But now that I have completed 3 pages and used 15 pictures I am so close to done that I should start working on my next adventure. Oh wait, I actually have. But more on that later...
Thursday, July 24, 2008
My Comcast Afternoon
So then today I decided to call and remind them they were running out time. The poor guy that answered my phone call. He first told me that it could 4-6 WEEKS because the city had to come out and mark where water, electricity and gas are. At that point I went off about how I had already been without service for a month and if it going to take that long to take care of it I should have been told that upfront. He didn't bother to read enough of my account to see that I had been without service for a month and then went back to work. So he agreed to send a "high level" tech this afternoon. This tech called my cell phone when he got to my house and it was actually the same guy as the last time and he still couldn't do anything. The big problem is that because I am in a townhouse there are 3 sidewalks between me and the cable box. He seemed annoyed that they hadn't done it yet and when he called dispatch he was told they 72 hours from the scheduled appointment to complete it. Notice this is different than the 7 days or 4-6 weeks I have been told. He told me they would be contacting me to bury the cable and to keep his cell phone number and call him if I didn't hear from them and he would harass them to do it.
At that point I was really frustrated because then I didn't even have any kind of time frame of when it would be fixed. Not that it had mattered up to this point but still I was frustrated with that idea. And I gave up on the idea that I was going to have it back in time for the Olympics so I was wondering which of my friends I could crash for 2 weeks to watch.
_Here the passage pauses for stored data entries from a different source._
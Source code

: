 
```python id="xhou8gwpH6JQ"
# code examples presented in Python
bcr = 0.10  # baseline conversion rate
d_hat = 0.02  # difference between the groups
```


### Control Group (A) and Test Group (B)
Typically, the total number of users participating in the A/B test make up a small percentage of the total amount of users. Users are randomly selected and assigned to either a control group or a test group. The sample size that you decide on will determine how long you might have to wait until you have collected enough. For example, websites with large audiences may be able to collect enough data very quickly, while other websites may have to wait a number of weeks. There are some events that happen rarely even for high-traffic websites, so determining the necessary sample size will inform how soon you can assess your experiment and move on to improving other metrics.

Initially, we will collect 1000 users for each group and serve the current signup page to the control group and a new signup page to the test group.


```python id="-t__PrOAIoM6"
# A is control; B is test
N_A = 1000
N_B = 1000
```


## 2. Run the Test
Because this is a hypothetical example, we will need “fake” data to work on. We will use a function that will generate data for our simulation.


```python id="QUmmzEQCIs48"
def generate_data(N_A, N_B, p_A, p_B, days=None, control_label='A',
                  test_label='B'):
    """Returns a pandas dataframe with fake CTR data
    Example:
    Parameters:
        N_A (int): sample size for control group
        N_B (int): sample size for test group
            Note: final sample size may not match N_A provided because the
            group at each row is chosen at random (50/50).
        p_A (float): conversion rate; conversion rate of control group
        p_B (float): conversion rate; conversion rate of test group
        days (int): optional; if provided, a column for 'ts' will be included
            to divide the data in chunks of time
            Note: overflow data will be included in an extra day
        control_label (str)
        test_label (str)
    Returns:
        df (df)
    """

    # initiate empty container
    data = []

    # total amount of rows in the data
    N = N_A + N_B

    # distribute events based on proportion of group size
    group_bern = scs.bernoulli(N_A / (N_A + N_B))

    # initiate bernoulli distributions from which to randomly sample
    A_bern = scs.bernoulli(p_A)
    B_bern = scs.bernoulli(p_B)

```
So I imagine my surprise when an hour and twelve minutes later I received another call from a different Comcast tech who called to tell me he had buried a new cable. I was in shock. He offered that I didn't have to come home and he could tell from his laptop that my modem had a signal. I definitely wanted to come home, I almost didn't believe him - not that I thought he was lying to me but it seemed so unbelievable. I came home and saw that I did in fact have cable and Internet service. YEAH!! What he really did was just bury it under the sidewalks and then did the hid the cable in the bushes the rest of the way. He said they would come out and finish burying it in a few weeks. I am not holding my breath but I don't really care when they come.
All three of the Comcast people I talked to today acknowledged that I had been a victim of poor customer service. Yeah, no kidding, I think I noticed that. Tomorrow I am going to call and tell them I am not paying my current bill because the dates it covers I didn't actually have service. And I am working on the cell phone issue.
And now I can move on to posting about real things without going into work to do it.
Sunday, July 13, 2008
Updates on Rain and my Internet Service
On to my Internet and Cable woes. I still don't have any service at home so I am reduced to staying at work late and coming in on the weekend to check my email and make sure the world around Denver hasn't exploded. I am adjusting to not knowing what is going on in the world but I will would like to be able to know.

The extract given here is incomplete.